Building on Friedmann´s writings from 1987 on Radical Planning[ii], Beard interprets that planning as social transformation is radical planning (2003), which has as aim, the emancipation of humanity from social oppression according to Friedmann and Sandercock. The latter, could not say it clearer in the next definition: “Radical practice emerge from experiences with and a critique of existing unequal relations and distributions of power, opportunity and resources. The goal of this practices is to work for structural transformation of systematic inequalities and, in the process to empower those who have been systematically disempowered” (Sandercock, 1998 in Beard, 2003 p. 19). This definition encompasses two concepts of participation: power relations and empowerment. Regarding the latter, although the community based organisation Mahila Milan already had a vast organisational base, skills in financial management, data collection, and collaboration with government authorities; the power and even -it can be said- management they had over the process in the IHS project, set a higher capacity to institutionalise big scale projects to take work forward with other communities in Pune. They lead a process in which communities were genuine partners rather than consultation respondents.

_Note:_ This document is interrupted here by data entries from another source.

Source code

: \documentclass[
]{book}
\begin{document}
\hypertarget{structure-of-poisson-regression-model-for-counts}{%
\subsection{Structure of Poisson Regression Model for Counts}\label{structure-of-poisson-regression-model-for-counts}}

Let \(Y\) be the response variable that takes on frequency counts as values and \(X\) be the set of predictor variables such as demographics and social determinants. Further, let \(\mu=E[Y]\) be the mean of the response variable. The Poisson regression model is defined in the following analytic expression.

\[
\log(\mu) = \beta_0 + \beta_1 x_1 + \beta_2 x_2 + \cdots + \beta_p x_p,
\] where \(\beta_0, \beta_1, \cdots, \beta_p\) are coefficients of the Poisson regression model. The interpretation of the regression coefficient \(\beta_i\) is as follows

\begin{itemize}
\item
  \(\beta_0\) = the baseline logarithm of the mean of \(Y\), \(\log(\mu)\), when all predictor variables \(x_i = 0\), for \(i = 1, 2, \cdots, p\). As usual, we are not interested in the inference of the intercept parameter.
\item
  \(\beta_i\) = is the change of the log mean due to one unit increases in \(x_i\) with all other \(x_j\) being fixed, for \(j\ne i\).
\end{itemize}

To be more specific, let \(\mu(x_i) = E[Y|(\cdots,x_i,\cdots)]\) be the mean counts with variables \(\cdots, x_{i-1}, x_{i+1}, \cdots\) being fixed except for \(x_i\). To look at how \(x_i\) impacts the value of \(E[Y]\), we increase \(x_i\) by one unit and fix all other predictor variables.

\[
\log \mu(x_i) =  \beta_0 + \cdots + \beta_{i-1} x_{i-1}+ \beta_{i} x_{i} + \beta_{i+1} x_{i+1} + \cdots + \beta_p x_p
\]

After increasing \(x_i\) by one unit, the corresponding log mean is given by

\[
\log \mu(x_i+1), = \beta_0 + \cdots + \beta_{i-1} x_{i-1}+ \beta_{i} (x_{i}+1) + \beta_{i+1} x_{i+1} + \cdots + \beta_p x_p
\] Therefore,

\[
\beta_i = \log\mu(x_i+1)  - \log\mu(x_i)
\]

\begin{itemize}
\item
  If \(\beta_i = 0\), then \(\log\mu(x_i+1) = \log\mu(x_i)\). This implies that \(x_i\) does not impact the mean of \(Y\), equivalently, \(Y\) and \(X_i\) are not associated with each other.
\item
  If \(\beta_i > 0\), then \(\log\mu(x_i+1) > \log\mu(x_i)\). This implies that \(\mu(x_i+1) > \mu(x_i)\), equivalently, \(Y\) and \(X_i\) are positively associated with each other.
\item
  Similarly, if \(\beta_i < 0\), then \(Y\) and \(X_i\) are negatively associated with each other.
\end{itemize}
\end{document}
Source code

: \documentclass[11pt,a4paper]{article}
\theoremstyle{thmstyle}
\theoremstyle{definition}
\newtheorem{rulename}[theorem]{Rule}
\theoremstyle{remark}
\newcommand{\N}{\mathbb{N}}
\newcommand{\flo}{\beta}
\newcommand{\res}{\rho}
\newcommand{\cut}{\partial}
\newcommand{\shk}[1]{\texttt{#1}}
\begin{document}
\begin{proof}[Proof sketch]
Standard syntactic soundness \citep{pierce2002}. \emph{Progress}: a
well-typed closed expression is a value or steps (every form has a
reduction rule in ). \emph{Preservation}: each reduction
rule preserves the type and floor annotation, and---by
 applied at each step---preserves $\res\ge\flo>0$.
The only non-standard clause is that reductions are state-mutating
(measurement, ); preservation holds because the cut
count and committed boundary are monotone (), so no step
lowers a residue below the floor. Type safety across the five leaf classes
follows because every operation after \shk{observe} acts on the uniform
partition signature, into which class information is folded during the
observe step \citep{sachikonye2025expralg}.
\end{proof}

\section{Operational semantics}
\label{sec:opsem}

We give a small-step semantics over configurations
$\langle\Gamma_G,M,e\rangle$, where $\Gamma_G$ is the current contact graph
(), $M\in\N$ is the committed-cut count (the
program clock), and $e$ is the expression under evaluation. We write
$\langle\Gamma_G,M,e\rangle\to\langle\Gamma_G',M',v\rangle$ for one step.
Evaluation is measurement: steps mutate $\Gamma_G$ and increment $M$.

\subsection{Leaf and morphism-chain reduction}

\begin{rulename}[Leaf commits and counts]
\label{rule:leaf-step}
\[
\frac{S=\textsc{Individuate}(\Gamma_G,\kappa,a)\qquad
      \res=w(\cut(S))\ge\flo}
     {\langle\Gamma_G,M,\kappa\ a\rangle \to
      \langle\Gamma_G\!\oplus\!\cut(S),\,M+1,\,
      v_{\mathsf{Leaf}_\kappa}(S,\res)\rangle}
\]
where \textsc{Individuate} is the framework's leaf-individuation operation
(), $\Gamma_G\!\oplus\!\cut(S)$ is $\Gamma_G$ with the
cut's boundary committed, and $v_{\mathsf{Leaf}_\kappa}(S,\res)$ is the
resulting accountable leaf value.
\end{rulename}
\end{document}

Around the notions of power relations, the case shows a strong leadership from the group of women that it can be argued, would not have the same impact and extend if it was lead by man. This is important when notions of male domination are considered, particularly from those with most power within the communities. The experience and responsibility for which this women are known and the way they work together as a collective were decisive in the project. Additionally, such experience, and in particular  by previous collaborations with the local government and the fact of being supported by SPARC, were able to influence the participation of the Pune Municipal Corporation with the grant. In short, the community gained a formal recognition from the government.

In the radical planning model, the necessary knowledge is obtained “through an overlapping and intertwined process in which theory, strategy, vision and action inform each other in social learning” (Friedmann, 1987 in Beard, 2003 p.17). With this in mind, the case presents a clear process of mutual learning through the strong work and management between the community and the practitioners. Proof of that are the strategies created in partnership, to prioritise and work on what is really necessary and make use of the existing urban formations as starting point for the planned development. Basically, the practitioners adapted plans and strategies built from the local experience of Mahila Milan and SPARC. Equally, the project would not have the same participation extend if it was not for the leadership and involvement of the women collective.

David Harvey suggests that radical planning must take place at multiple operational scales to generate a wider structural change (Harvey, 1999 in Beard, 2003). In that account, the Incremental Housing Strategy was able to influence both local and national scales, producing the introduction of the grant from the Pune Municipal Corporation which widen the scale of the project.  Although this help was unexpected, the management, strategies and involvement of the local communities in the project were so powerful that managed to catch the attention of a higher institution, with a positive impact for the urban poor. What is more, in addition to the financial help, the local government scheme also includes the improvement of infrastructure, roads and basic amenities which would improve the connection of the households to the city.

 

Empowerment and power relations from the Capability Approach.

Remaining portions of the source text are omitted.